Plodding to the sanglewich shop in the rain, I found myself again musing on the fact that I have never understood mini-umbrellas.  Apart from the single fact that they can be slipped into purse, backpack or briefcase, to me they seem to be utterly without redeeming qualities.   And yet, they seem the rule rayther than the exception round here.

In terms of their primary function, at best these baby brollies provide only partial coverage from the rain, having about enough surface area to protect the carrier’s head and choice of right or left shoulder and arm.   Any kind of wind at all renders them useless even for this moderate level of shelter.
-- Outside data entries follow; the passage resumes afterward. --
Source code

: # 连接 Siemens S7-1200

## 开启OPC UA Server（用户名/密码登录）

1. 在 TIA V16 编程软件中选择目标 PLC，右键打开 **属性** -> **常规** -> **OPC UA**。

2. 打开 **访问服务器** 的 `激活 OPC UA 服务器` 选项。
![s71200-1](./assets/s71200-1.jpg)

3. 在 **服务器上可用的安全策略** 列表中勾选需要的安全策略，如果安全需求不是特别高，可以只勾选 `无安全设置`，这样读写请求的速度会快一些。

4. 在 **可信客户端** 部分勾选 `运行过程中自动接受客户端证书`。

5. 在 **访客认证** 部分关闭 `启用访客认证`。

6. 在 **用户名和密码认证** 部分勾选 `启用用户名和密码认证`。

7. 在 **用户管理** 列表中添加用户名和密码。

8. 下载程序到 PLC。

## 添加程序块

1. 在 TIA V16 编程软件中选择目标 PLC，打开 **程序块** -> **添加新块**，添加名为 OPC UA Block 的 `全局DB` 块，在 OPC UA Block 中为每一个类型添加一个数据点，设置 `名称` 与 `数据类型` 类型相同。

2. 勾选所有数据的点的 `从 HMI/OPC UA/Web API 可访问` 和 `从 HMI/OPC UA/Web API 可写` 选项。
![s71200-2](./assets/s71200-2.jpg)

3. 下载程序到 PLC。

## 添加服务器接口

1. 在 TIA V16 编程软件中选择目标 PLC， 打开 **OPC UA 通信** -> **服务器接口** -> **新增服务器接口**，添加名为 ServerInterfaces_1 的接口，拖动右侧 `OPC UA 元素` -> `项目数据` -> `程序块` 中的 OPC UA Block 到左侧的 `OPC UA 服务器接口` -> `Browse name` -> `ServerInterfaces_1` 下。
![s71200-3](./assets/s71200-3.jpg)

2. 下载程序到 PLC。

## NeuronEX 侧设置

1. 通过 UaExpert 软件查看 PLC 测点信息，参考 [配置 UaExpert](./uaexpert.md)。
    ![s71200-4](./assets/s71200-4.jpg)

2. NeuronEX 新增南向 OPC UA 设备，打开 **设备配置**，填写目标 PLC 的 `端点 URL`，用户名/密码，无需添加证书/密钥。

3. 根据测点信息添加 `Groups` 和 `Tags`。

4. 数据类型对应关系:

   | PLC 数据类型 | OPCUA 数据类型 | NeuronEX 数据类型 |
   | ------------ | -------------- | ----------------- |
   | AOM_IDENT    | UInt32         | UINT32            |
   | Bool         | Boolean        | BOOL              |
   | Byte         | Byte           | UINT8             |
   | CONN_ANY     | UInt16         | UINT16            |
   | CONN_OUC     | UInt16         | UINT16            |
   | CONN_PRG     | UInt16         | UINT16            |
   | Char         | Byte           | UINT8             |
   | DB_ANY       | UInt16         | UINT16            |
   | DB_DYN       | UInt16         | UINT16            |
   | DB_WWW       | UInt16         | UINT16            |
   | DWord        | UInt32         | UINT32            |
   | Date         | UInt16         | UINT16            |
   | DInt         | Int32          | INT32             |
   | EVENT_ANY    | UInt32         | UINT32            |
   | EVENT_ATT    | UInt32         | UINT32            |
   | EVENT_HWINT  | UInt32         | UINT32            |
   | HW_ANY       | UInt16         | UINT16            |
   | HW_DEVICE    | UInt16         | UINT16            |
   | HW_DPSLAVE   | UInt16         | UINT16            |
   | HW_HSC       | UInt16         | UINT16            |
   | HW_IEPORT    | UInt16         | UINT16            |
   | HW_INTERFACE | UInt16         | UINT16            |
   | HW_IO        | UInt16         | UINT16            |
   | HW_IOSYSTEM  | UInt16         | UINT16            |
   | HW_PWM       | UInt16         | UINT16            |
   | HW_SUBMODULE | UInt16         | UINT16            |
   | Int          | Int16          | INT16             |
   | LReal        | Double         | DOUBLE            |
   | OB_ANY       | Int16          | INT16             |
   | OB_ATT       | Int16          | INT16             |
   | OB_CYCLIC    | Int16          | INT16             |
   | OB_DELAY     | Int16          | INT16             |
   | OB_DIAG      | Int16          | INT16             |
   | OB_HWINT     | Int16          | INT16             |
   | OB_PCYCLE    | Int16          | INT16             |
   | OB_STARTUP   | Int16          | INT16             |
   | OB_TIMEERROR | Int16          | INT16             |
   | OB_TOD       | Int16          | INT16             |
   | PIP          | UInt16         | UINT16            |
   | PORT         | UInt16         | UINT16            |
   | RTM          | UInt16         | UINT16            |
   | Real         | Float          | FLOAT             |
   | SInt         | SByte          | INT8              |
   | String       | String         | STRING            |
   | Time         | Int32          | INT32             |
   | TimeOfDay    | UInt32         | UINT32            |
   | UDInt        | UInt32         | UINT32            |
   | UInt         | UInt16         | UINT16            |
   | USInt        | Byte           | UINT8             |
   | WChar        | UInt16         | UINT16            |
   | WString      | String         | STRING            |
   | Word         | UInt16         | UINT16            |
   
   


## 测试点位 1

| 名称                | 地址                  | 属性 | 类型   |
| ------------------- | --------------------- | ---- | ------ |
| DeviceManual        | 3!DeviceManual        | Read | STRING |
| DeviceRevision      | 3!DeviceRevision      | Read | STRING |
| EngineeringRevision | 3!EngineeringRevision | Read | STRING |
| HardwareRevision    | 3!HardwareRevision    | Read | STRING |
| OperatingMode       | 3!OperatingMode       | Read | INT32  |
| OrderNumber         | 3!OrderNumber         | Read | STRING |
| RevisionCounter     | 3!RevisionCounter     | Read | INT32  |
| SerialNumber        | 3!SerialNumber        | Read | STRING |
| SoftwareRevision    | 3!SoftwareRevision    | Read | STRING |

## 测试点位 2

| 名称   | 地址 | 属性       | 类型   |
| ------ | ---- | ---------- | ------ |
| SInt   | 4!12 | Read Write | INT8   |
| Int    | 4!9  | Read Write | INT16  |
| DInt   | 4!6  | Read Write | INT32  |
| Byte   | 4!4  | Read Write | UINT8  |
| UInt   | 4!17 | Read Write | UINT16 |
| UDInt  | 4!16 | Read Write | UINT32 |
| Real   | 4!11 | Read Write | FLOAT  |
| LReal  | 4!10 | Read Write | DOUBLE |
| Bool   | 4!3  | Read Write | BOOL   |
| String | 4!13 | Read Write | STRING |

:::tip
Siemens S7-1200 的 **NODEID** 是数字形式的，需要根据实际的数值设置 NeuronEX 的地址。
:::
Furthermore, mini-umbrellas lack the secondary utility of the full-sized or, dare I say, traditional model.  When not employing it to shield myself from the elements, I can always instead use my own as a walking stick.  Also, it makes an efficient prop on which to rest my hand while I am reading my book as I stand in the metro.   In addition, it serves as a dramatic pointer when giving directions to lost tourons.  Further, more than once I have used it to catch an elevator door or, in my more swashbuckling moments, even to press the buttons.  Finally, although I have never yet had to put it to the test, in the event of an encounter with a would-be assailant (human or animal) in the streets, it could also be deployed as a weapon.

Try doing any of those things with the mini-model and see how far you get.

I suppose that this question should not bother me.  I suppose I should tell myself just to mind my own biznay and be on my way.  But when I see my fellow sidewalk denizens so often sodden and bedraggled under their “convenient” little scraps,  I feel that something ought to be said.